[ACTIVITY]
Output range, inclusive: from the line containing "## 接口测试平台代码实现61: 多接口用例-1" to the line containing "## 接口测试平台代码实现62: 多接口用例-2". Restate those lines from the data below word for word and only those.

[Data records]
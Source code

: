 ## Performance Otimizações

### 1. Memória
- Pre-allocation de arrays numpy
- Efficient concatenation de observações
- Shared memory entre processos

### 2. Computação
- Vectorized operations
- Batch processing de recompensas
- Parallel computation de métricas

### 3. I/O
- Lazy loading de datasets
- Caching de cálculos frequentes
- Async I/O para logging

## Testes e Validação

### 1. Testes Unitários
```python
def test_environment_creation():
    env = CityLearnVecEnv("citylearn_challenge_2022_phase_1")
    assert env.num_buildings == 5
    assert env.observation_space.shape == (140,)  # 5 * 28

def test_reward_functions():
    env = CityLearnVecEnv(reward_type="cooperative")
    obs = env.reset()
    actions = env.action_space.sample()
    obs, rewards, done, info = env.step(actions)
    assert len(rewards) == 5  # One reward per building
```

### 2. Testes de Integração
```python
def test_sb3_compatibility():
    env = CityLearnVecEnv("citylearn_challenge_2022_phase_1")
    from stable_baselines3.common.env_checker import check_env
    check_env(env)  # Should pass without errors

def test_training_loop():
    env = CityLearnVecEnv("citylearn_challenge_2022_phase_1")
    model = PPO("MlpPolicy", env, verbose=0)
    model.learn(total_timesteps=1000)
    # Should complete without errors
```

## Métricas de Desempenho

...

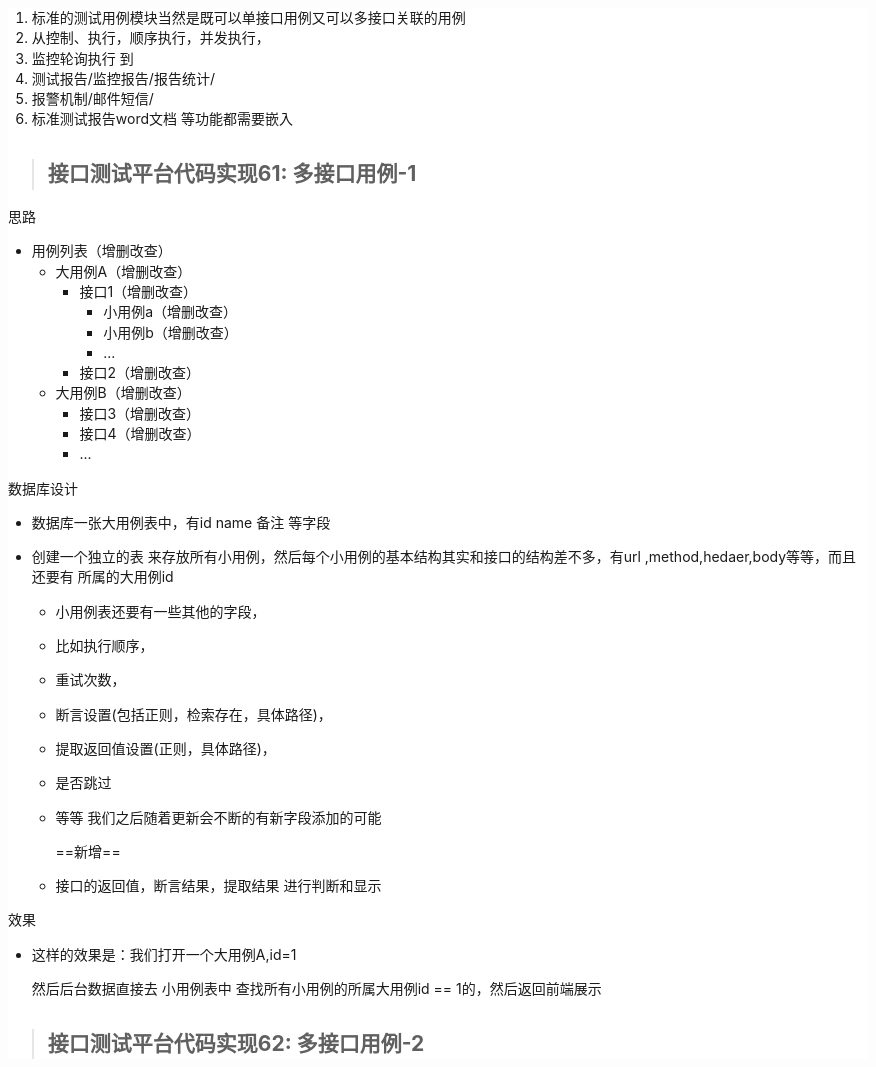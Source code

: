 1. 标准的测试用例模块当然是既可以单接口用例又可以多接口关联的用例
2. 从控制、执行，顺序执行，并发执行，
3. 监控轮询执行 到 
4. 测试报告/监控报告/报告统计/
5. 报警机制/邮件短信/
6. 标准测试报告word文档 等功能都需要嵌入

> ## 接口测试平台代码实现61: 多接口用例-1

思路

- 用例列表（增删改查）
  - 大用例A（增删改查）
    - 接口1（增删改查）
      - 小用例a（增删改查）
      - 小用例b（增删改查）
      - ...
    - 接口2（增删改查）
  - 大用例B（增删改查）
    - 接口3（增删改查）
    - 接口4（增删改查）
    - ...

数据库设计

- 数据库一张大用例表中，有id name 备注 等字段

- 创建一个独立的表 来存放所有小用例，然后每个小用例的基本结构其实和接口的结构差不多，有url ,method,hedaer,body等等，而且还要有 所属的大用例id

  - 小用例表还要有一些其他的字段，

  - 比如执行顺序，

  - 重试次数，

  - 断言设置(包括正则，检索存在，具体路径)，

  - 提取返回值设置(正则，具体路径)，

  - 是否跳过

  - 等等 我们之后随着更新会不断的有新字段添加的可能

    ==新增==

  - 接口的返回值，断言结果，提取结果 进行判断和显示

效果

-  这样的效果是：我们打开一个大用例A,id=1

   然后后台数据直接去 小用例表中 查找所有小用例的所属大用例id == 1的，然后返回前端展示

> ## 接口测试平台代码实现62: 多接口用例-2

[RESULT OF THE TASK]
> ## 接口测试平台代码实现61: 多接口用例-1

思路

- 用例列表（增删改查）
  - 大用例A（增删改查）
    - 接口1（增删改查）
      - 小用例a（增删改查）
      - 小用例b（增删改查）
      - ...
    - 接口2（增删改查）
  - 大用例B（增删改查）
    - 接口3（增删改查）
    - 接口4（增删改查）
    - ...

数据库设计

- 数据库一张大用例表中，有id name 备注 等字段

- 创建一个独立的表 来存放所有小用例，然后每个小用例的基本结构其实和接口的结构差不多，有url ,method,hedaer,body等等，而且还要有 所属的大用例id

  - 小用例表还要有一些其他的字段，

  - 比如执行顺序，

  - 重试次数，

  - 断言设置(包括正则，检索存在，具体路径)，

  - 提取返回值设置(正则，具体路径)，

  - 是否跳过

  - 等等 我们之后随着更新会不断的有新字段添加的可能

    ==新增==

  - 接口的返回值，断言结果，提取结果 进行判断和显示

效果

-  这样的效果是：我们打开一个大用例A,id=1

   然后后台数据直接去 小用例表中 查找所有小用例的所属大用例id == 1的，然后返回前端展示

> ## 接口测试平台代码实现62: 多接口用例-2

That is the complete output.